LINK: www.facebook.com  ➚   |   Posted by: Hanaa' Tameez   |   April 29, 2021

The Facebook Journalism Project will commit five million dollars to “support local journalists interested in starting or continuing their work” on a new platform for building websites and email newsletters, the company announced on Thursday.

Facebook is encouraging applicants of color to apply and is prioritizing applications that focus on covering underrepresented local communities. It’s partnered with the National Association of Hispanic Journalists and International Center for Journalists to evaluate the applications. If selected, terms of the program include the following:

Successful applicants will receive further consideration for an opportunity to enter into a deal with Facebook which includes the following commitments:

  • A multi-year licensing fee to give you time to build a true relationship with your audience.
  • Monetization tools starting with subscriptions.
  • Access to experts, information and services designed to make it easier to start and build an independent business.

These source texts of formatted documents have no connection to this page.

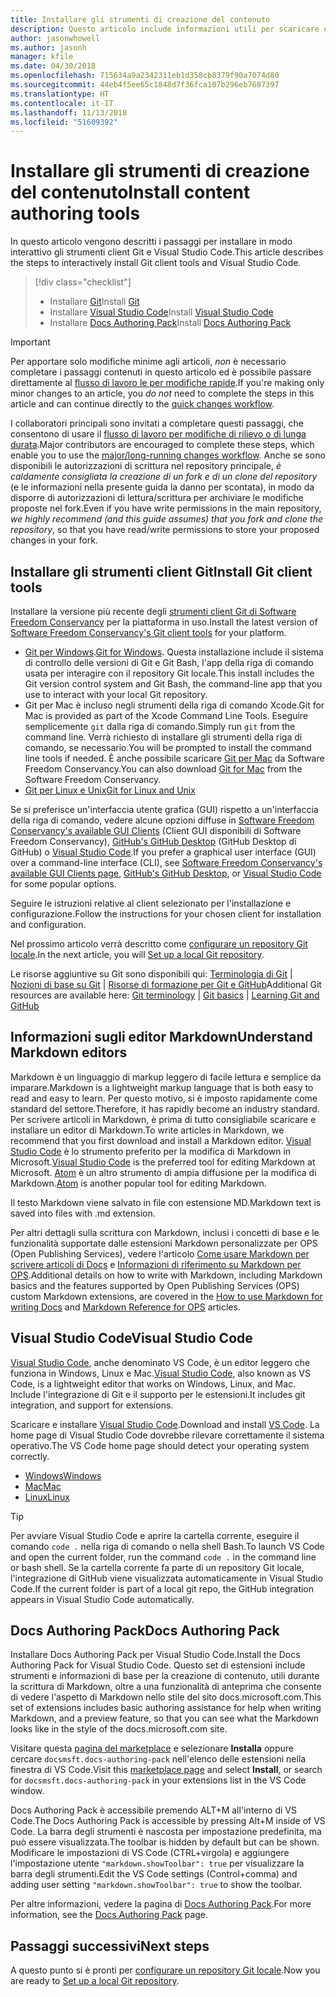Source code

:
 ```yaml
---
title: Installare gli strumenti di creazione del contenuto
description: Questo articolo include informazioni utili per scaricare e installare gli strumenti client che saranno necessari per Git e la modifica dei file markdown.
author: jasonwhowell
ms.author: jasonh
manager: kfile
ms.date: 04/30/2018
ms.openlocfilehash: 715634a9a2342311eb1d358cb8379f90a7074d80
ms.sourcegitcommit: 44eb4f5ee65c1848d7f36fca107b296eb7687397
ms.translationtype: HT
ms.contentlocale: it-IT
ms.lasthandoff: 11/13/2018
ms.locfileid: "51609392"
---
```

# <a name="install-content-authoring-tools"></a><span data-ttu-id="a1498-103">Installare gli strumenti di creazione del contenuto</span><span class="sxs-lookup"><span data-stu-id="a1498-103">Install content authoring tools</span></span>

<span data-ttu-id="a1498-104">In questo articolo vengono descritti i passaggi per installare in modo interattivo gli strumenti client Git e Visual Studio Code.</span><span class="sxs-lookup"><span data-stu-id="a1498-104">This article describes the steps to interactively install Git client tools and Visual Studio Code.</span></span>
> [!div class="checklist"]
> * <span data-ttu-id="a1498-105">Installare [Git](https://git-scm.com/)</span><span class="sxs-lookup"><span data-stu-id="a1498-105">Install [Git](https://git-scm.com/)</span></span>
> * <span data-ttu-id="a1498-106">Installare [Visual Studio Code](https://code.visualstudio.com/)</span><span class="sxs-lookup"><span data-stu-id="a1498-106">Install [Visual Studio Code](https://code.visualstudio.com/)</span></span>
> * <span data-ttu-id="a1498-107">Installare [Docs Authoring Pack](https://marketplace.visualstudio.com/items?itemName=docsmsft.docs-authoring-pack)</span><span class="sxs-lookup"><span data-stu-id="a1498-107">Install [Docs Authoring Pack](https://marketplace.visualstudio.com/items?itemName=docsmsft.docs-authoring-pack)</span></span>

>[!IMPORTANT]
> <span data-ttu-id="a1498-108">Per apportare solo modifiche minime agli articoli, *non* è necessario completare i passaggi contenuti in questo articolo ed è possibile passare direttamente al [flusso di lavoro le per modifiche rapide](index.md#quick-edits-to-existing-documents).</span><span class="sxs-lookup"><span data-stu-id="a1498-108">If you're making only minor changes to an article, you *do not* need to complete the steps in this article and can continue directly to the [quick changes workflow](index.md#quick-edits-to-existing-documents).</span></span>
>
> <span data-ttu-id="a1498-109">I collaboratori principali sono invitati a completare questi passaggi, che consentono di usare il [flusso di lavoro per modifiche di rilievo o di lunga durata](how-to-write-workflows-major.md).</span><span class="sxs-lookup"><span data-stu-id="a1498-109">Major contributors are encouraged to complete these steps, which enable you to use the [major/long-running changes workflow](how-to-write-workflows-major.md).</span></span> <span data-ttu-id="a1498-110">Anche se sono disponibili le autorizzazioni di scrittura nel repository principale, *è caldamente consigliata la creazione di un fork e di un clone del repository* (e le informazioni nella presente guida la danno per scontata), in modo da disporre di autorizzazioni di lettura/scrittura per archiviare le modifiche proposte nel fork.</span><span class="sxs-lookup"><span data-stu-id="a1498-110">Even if you have write permissions in the main repository, *we highly recommend (and this guide assumes) that you fork and clone the repository*, so that you have read/write permissions to store your proposed changes in your fork.</span></span>

## <a name="install-git-client-tools"></a><span data-ttu-id="a1498-111">Installare gli strumenti client Git</span><span class="sxs-lookup"><span data-stu-id="a1498-111">Install Git client tools</span></span> 

 <span data-ttu-id="a1498-112">Installare la versione più recente degli [strumenti client Git di Software Freedom Conservancy](https://git-scm.com/download/) per la piattaforma in uso.</span><span class="sxs-lookup"><span data-stu-id="a1498-112">Install the latest version of [Software Freedom Conservancy's Git client tools](https://git-scm.com/download/) for your platform.</span></span> 

* <span data-ttu-id="a1498-113">[Git per Windows](https://git-scm.com/download/win).</span><span class="sxs-lookup"><span data-stu-id="a1498-113">[Git for Windows](https://git-scm.com/download/win).</span></span> <span data-ttu-id="a1498-114">Questa installazione include il sistema di controllo delle versioni di Git e Git Bash, l'app della riga di comando usata per interagire con il repository Git locale.</span><span class="sxs-lookup"><span data-stu-id="a1498-114">This install includes the Git version control system and Git Bash, the command-line app that you use to interact with your local Git repository.</span></span>
* <span data-ttu-id="a1498-115">Git per Mac è incluso negli strumenti della riga di comando Xcode.</span><span class="sxs-lookup"><span data-stu-id="a1498-115">Git for Mac is provided as part of the Xcode Command Line Tools.</span></span> <span data-ttu-id="a1498-116">Eseguire semplicemente `git` dalla riga di comando.</span><span class="sxs-lookup"><span data-stu-id="a1498-116">Simply run `git` from the command line.</span></span> <span data-ttu-id="a1498-117">Verrà richiesto di installare gli strumenti della riga di comando, se necessario.</span><span class="sxs-lookup"><span data-stu-id="a1498-117">You will be prompted to install the command line tools if needed.</span></span> <span data-ttu-id="a1498-118">È anche possibile scaricare [Git per Mac](https://git-scm.com/download/mac) da Software Freedom Conservancy.</span><span class="sxs-lookup"><span data-stu-id="a1498-118">You can also download [Git for Mac](https://git-scm.com/download/mac) from the Software Freedom Conservancy.</span></span>
* [<span data-ttu-id="a1498-119">Git per Linux e Unix</span><span class="sxs-lookup"><span data-stu-id="a1498-119">Git for Linux and Unix</span></span>](https://git-scm.com/download/linux)

<span data-ttu-id="a1498-120">Se si preferisce un'interfaccia utente grafica (GUI) rispetto a un'interfaccia della riga di comando, vedere alcune opzioni diffuse in [Software Freedom Conservancy's available GUI Clients](https://git-scm.com/downloads/guis) (Client GUI disponibili di Software Freedom Conservancy), [GitHub's GitHub Desktop](https://desktop.github.com/) (GitHub Desktop di GitHub) o [Visual Studio Code](https://www.visualstudio.com/products/code-vs.aspx).</span><span class="sxs-lookup"><span data-stu-id="a1498-120">If you prefer a graphical user interface (GUI) over a command-line interface (CLI), see [Software Freedom Conservancy's available GUI Clients page](https://git-scm.com/downloads/guis), [GitHub's GitHub Desktop](https://desktop.github.com/), or [Visual Studio Code](https://www.visualstudio.com/products/code-vs.aspx) for some popular options.</span></span>

<span data-ttu-id="a1498-121">Seguire le istruzioni relative al client selezionato per l'installazione e configurazione.</span><span class="sxs-lookup"><span data-stu-id="a1498-121">Follow the instructions for your chosen client for installation and configuration.</span></span>

<span data-ttu-id="a1498-122">Nel prossimo articolo verrà descritto come [configurare un repository Git locale](get-started-setup-local.md).</span><span class="sxs-lookup"><span data-stu-id="a1498-122">In the next article, you will [Set up a local Git repository](get-started-setup-local.md).</span></span>

   <span data-ttu-id="a1498-123">Le risorse aggiuntive su Git sono disponibili qui: [Terminologia di Git](https://help.github.com/articles/github-glossary) | [Nozioni di base su Git](https://git-scm.com/book/en/v2/Getting-Started-Git-Basics) | [Risorse di formazione per Git e GitHub](https://help.github.com/articles/good-resources-for-learning-git-and-github/)</span><span class="sxs-lookup"><span data-stu-id="a1498-123">Additional Git resources are available here: [Git terminology](https://help.github.com/articles/github-glossary) | [Git basics](https://git-scm.com/book/en/v2/Getting-Started-Git-Basics) | [Learning Git and GitHub](https://help.github.com/articles/good-resources-for-learning-git-and-github/)</span></span>

## <a name="understand-markdown-editors"></a><span data-ttu-id="a1498-124">Informazioni sugli editor Markdown</span><span class="sxs-lookup"><span data-stu-id="a1498-124">Understand Markdown editors</span></span>

<span data-ttu-id="a1498-125">Markdown è un linguaggio di markup leggero di facile lettura e semplice da imparare.</span><span class="sxs-lookup"><span data-stu-id="a1498-125">Markdown is a lightweight markup language that is both easy to read and easy to learn.</span></span> <span data-ttu-id="a1498-126">Per questo motivo, si è imposto rapidamente come standard del settore.</span><span class="sxs-lookup"><span data-stu-id="a1498-126">Therefore, it has rapidly become an industry standard.</span></span> <span data-ttu-id="a1498-127">Per scrivere articoli in Markdown, è prima di tutto consigliabile scaricare e installare un editor di Markdown.</span><span class="sxs-lookup"><span data-stu-id="a1498-127">To write articles in Markdown, we recommend that you first download and install a Markdown editor.</span></span>  <span data-ttu-id="a1498-128">[Visual Studio Code](https://code.visualstudio.com/) è lo strumento preferito per la modifica di Markdown in Microsoft.</span><span class="sxs-lookup"><span data-stu-id="a1498-128">[Visual Studio Code](https://code.visualstudio.com/) is the preferred tool for editing Markdown at Microsoft.</span></span> <span data-ttu-id="a1498-129">[Atom](https://atom.io) è un altro strumento di ampia diffusione per la modifica di Markdown.</span><span class="sxs-lookup"><span data-stu-id="a1498-129">[Atom](https://atom.io) is another popular tool for editing Markdown.</span></span>

<span data-ttu-id="a1498-130">Il testo Markdown viene salvato in file con estensione MD.</span><span class="sxs-lookup"><span data-stu-id="a1498-130">Markdown text is saved into files with .md extension.</span></span>

<span data-ttu-id="a1498-131">Per altri dettagli sulla scrittura con Markdown, inclusi i concetti di base e le funzionalità supportate dalle estensioni Markdown personalizzate per OPS (Open Publishing Services), vedere l'articolo [Come usare Markdown per scrivere articoli di Docs](how-to-write-use-markdown.md) e [Informazioni di riferimento su Markdown per OPS](markdown-reference.md).</span><span class="sxs-lookup"><span data-stu-id="a1498-131">Additional details on how to write with Markdown, including Markdown basics and the features supported by Open Publishing Services (OPS) custom Markdown extensions, are covered in the [How to use Markdown for writing Docs](how-to-write-use-markdown.md) and [Markdown Reference for OPS](markdown-reference.md) articles.</span></span>

## <a name="visual-studio-code"></a><span data-ttu-id="a1498-132">Visual Studio Code</span><span class="sxs-lookup"><span data-stu-id="a1498-132">Visual Studio Code</span></span>

<span data-ttu-id="a1498-133">[Visual Studio Code](https://code.visualstudio.com/), anche denominato VS Code, è un editor leggero che funziona in Windows, Linux e Mac.</span><span class="sxs-lookup"><span data-stu-id="a1498-133">[Visual Studio Code](https://code.visualstudio.com/), also known as VS Code, is a lightweight editor that works on Windows, Linux, and Mac.</span></span> <span data-ttu-id="a1498-134">Include l'integrazione di Git e il supporto per le estensioni.</span><span class="sxs-lookup"><span data-stu-id="a1498-134">It includes git integration, and support for extensions.</span></span>

<span data-ttu-id="a1498-135">Scaricare e installare [Visual Studio Code](https://code.visualstudio.com/).</span><span class="sxs-lookup"><span data-stu-id="a1498-135">Download and install [VS Code](https://code.visualstudio.com/).</span></span> <span data-ttu-id="a1498-136">La home page di Visual Studio Code dovrebbe rilevare correttamente il sistema operativo.</span><span class="sxs-lookup"><span data-stu-id="a1498-136">The VS Code home page should detect your operating system correctly.</span></span>

- [<span data-ttu-id="a1498-137">Windows</span><span class="sxs-lookup"><span data-stu-id="a1498-137">Windows</span></span>](https://code.visualstudio.com/docs/setup/windows)
- [<span data-ttu-id="a1498-138">Mac</span><span class="sxs-lookup"><span data-stu-id="a1498-138">Mac</span></span>](https://code.visualstudio.com/docs/setup/mac)
- [<span data-ttu-id="a1498-139">Linux</span><span class="sxs-lookup"><span data-stu-id="a1498-139">Linux</span></span>](https://code.visualstudio.com/docs/setup/linux)

> [!TIP]
> <span data-ttu-id="a1498-140">Per avviare Visual Studio Code e aprire la cartella corrente, eseguire il comando `code .` nella riga di comando o nella shell Bash.</span><span class="sxs-lookup"><span data-stu-id="a1498-140">To launch VS Code and open the current folder, run the command `code .` in the command line or bash shell.</span></span> <span data-ttu-id="a1498-141">Se la cartella corrente fa parte di un repository Git locale, l'integrazione di GitHub viene visualizzata automaticamente in Visual Studio Code.</span><span class="sxs-lookup"><span data-stu-id="a1498-141">If the current folder is part of a local git repo, the GitHub integration appears in Visual Studio Code automatically.</span></span>

## <a name="docs-authoring-pack"></a><span data-ttu-id="a1498-142">Docs Authoring Pack</span><span class="sxs-lookup"><span data-stu-id="a1498-142">Docs Authoring Pack</span></span>
<span data-ttu-id="a1498-143">Installare Docs Authoring Pack per Visual Studio Code.</span><span class="sxs-lookup"><span data-stu-id="a1498-143">Install the Docs Authoring Pack for Visual Studio Code.</span></span> <span data-ttu-id="a1498-144">Questo set di estensioni include strumenti e informazioni di base per la creazione di contenuto, utili durante la scrittura di Markdown, oltre a una funzionalità di anteprima che consente di vedere l'aspetto di Markdown nello stile del sito docs.microsoft.com.</span><span class="sxs-lookup"><span data-stu-id="a1498-144">This set of extensions includes basic authoring assistance for help when writing Markdown, and a preview feature, so that you can see what the Markdown looks like in the style of the docs.microsoft.com site.</span></span>

   <span data-ttu-id="a1498-145">Visitare questa [pagina del marketplace](https://marketplace.visualstudio.com/items?itemName=docsmsft.docs-authoring-pack) e selezionare **Installa** oppure cercare `docsmsft.docs-authoring-pack` nell'elenco delle estensioni nella finestra di VS Code.</span><span class="sxs-lookup"><span data-stu-id="a1498-145">Visit this [marketplace page](https://marketplace.visualstudio.com/items?itemName=docsmsft.docs-authoring-pack) and select **Install**, or search for `docsmsft.docs-authoring-pack` in your extensions list in the VS Code window.</span></span> 

   <span data-ttu-id="a1498-146">Docs Authoring Pack è accessibile premendo ALT+M all'interno di VS Code.</span><span class="sxs-lookup"><span data-stu-id="a1498-146">The Docs Authoring Pack is accessible by pressing Alt+M inside of VS Code.</span></span> <span data-ttu-id="a1498-147">La barra degli strumenti è nascosta per impostazione predefinita, ma può essere visualizzata.</span><span class="sxs-lookup"><span data-stu-id="a1498-147">The toolbar is hidden by default but can be shown.</span></span> <span data-ttu-id="a1498-148">Modificare le impostazioni di VS Code (CTRL+virgola) e aggiungere l'impostazione utente `"markdown.showToolbar": true` per visualizzare la barra degli strumenti.</span><span class="sxs-lookup"><span data-stu-id="a1498-148">Edit the VS Code settings (Control+comma) and adding user setting `"markdown.showToolbar": true` to show the toolbar.</span></span>

   <span data-ttu-id="a1498-149">Per altre informazioni, vedere la pagina di [Docs Authoring Pack](how-to-write-docs-auth-pack.md).</span><span class="sxs-lookup"><span data-stu-id="a1498-149">For more information, see the [Docs Authoring Pack](how-to-write-docs-auth-pack.md) page.</span></span>


## <a name="next-steps"></a><span data-ttu-id="a1498-150">Passaggi successivi</span><span class="sxs-lookup"><span data-stu-id="a1498-150">Next steps</span></span>

<span data-ttu-id="a1498-151">A questo punto si è pronti per [configurare un repository Git locale](get-started-setup-local.md).</span><span class="sxs-lookup"><span data-stu-id="a1498-151">Now you are ready to [Set up a local Git repository](get-started-setup-local.md).</span></span>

As part of any such deal successful applicants will commit to:

  • Regularly publish written, public-interest journalism focused on a local community using Facebook’s tools.
  • Engage with their audience through Facebook tools such as Groups, live discussions, and other features that help them connect more deeply with their community.
  • From time to time, give the Facebook team feedback on their experience so we can improve our products and services.

Last month, Facebook announced that it would develop and launch a free, self-publishing platform to help independent content creators “build businesses online.” It sounds a lot like Substack, but with integrations to Facebook’s existing features like Pages and Groups.

The announcement about Facebook’s new platform was leaked a month earlier in February, around the same time that Twitter announced its acquisition of Revue. At the time, Substack co-founder Hamish McKenzie wrote a piece on his platform titled “Welcome, Facebook and Twitter. Seriously.”

“In particular, Facebook and Twitter should do their utmost to give power to writers and readers, McKenzie wrote. “That means letting writers own their relationships with their readers and giving them the ability to take those relationships off the platform whenever they want. It also means letting readers fully control what they see in their feeds by avoiding ads and disincentivizing culture-war superweapons like retweetable quote-retweets.”